2003 - PG-13 - Mins.
|Director: Ron Shelton
|Producer: Allegra Clegg, David V. Lester, Lou Pitt, Joe Roth, Ron Shelton, Robert Souza
|Written By: Rpbert Souza and Ron Shelton
|Starring: Harrison Ford, Josh Hartnett, Lena Olin, Bruce Greenwood, Isaiah Washington
|Review by: David Trier
Sometimes I’ll pick up a box of cookies or something at the grocery store because they’re on sale. I may not know if they’re any good; maybe I won’t like them. But I at least expect them not to be all crushed up and defective. Similarly, I didn’t feel strongly about the free screening to Hollywood Homicide, but I at least expected a few good laughs. But I can’t think of a term to more accurately describe this film than “defective merchandise”.

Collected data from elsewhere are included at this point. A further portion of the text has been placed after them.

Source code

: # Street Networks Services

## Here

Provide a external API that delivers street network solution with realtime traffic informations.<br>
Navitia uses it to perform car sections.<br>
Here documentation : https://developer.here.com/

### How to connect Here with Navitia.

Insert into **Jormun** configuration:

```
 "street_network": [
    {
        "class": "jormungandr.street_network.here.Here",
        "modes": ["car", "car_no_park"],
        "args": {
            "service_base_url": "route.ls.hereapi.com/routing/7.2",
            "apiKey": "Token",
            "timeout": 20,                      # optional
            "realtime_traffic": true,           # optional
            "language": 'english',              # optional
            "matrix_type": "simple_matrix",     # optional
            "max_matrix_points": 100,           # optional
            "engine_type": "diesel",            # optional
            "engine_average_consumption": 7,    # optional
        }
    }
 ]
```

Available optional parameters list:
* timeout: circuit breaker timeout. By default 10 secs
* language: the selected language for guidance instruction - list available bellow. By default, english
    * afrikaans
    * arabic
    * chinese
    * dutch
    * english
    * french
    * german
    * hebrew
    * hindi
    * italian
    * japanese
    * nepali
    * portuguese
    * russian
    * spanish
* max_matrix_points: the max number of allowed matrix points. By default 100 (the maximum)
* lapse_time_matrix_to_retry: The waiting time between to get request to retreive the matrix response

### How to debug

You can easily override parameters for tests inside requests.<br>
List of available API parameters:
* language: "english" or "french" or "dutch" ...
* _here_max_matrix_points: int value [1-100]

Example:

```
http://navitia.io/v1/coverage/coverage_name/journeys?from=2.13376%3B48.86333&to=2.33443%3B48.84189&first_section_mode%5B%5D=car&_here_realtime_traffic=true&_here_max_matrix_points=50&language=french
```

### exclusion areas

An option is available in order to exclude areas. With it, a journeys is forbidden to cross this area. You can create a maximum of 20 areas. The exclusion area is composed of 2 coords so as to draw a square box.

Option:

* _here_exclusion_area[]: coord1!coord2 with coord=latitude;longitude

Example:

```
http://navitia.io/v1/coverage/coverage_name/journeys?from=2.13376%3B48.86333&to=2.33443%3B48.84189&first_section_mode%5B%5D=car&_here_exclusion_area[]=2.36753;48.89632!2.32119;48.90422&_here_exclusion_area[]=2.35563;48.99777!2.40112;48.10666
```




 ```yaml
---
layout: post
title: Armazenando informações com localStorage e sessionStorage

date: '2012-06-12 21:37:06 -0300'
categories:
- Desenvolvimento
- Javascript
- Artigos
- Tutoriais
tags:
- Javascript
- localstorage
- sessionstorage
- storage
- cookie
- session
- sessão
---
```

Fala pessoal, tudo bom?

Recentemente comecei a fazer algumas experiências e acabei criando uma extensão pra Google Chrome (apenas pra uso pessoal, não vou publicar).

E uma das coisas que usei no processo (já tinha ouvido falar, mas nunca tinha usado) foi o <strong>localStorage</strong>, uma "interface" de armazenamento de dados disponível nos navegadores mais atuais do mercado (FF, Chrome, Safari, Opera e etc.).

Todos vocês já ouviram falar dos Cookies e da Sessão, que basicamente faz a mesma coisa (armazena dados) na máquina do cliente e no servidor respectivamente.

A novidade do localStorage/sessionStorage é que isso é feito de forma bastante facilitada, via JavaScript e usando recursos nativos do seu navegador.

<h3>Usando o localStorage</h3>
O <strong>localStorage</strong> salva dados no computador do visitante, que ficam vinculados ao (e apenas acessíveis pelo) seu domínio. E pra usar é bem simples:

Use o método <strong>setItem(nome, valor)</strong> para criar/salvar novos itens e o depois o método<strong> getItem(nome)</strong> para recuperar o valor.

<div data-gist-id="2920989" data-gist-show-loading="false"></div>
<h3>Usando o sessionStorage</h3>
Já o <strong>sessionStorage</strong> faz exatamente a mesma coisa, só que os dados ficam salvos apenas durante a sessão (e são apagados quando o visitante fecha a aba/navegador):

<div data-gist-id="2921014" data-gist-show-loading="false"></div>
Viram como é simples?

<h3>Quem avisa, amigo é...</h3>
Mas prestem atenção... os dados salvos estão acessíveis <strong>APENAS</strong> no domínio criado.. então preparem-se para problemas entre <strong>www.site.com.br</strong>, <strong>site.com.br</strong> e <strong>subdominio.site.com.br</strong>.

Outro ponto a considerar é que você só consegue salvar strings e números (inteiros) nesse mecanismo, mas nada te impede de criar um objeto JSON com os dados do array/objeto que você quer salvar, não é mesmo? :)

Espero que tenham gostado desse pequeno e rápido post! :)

Joe Gavilan (Harrison Ford) is a mediocre detective who moonlights as a mediocre real estate agent. His partner K.C. Calden (Josh Hartnett) is a young mediocre detective who hopes to one day be a mediocre actor instead. When an up-and-coming rap group is murdered, Gavilan and Calden are assigned to the less-than-fascinating case which quickly leads them to a ruthless producer modeled after Shug Knight and looking like Puff Daddy (Isaiah Washington). While Gavilan tries to juggle his two careers, he is also subjected to persecution by a relentless internal affairs officer (Bruce Greenwood) for possible corruption. While Calden juggles police work with yoga classes and play rehearsals, he also hopes to solve his cop father’s murder. The film culminates in a chase through multiple forms of transportation and a series of weak fight scenes.
Harrison Ford is only pressured to make two of his three or four facial expressions and he makes them with reasonable comic timing, despite the scenes themselves not being funny. Why a movie star like Indiana Jones and Han Solo would want to sign on to a piece of dreck like this is beyond me, but maybe the money was good. Josh Hartnett is a pretty decent dramatic actor and that even occasionally comes through here, which is unfortunate since it’s supposed to be a comedy and he has the comedic timing of a bookshelf. And although he’s playing a young cop and would realistically be old enough to be one, this is still a movie and he looks like he’s in high school. Terrific actor Bruce Greenwood (Thirteen Days, Ararat), classic supporter Keith David, versatile Lou Diamond Phillips and veteran Martin Landau are all completely wasted on two-dimensional or irrelevant characters. Much dialogue is given to rapper Master P, who unfortunately cannot act.
This is one of the least motivated movies I have ever seen. What is the point? This looks like the kind of script that would come out of a cheap screenwriting class. Characters are so pointlessly intertwined (Galivan’s girlfriend is also the girlfriend of the internal affairs officer who was once partnered with the security guy of the bad guy and was responsible for the death of the father of Galivan’s partner). Everybody knows who the bad guy is and that they’re going to take him down. Jesus, the climax begins because a psychic puts our heroes on the same street corner as the bad guy! This is writing?
But plot holes and cliché’s aside, the problem with this film is that it isn’t funny. It’s supposed to make me laugh and the few chuckles that erupted were usually during ridiculous turns in the investigation, not jokes. A film like Rush Hour, for example, won’t get many marks for intelligent cop adventure, but it at least put a smile on your face. Hollywood Homicide just makes me feel less comfortable being near Hollywood.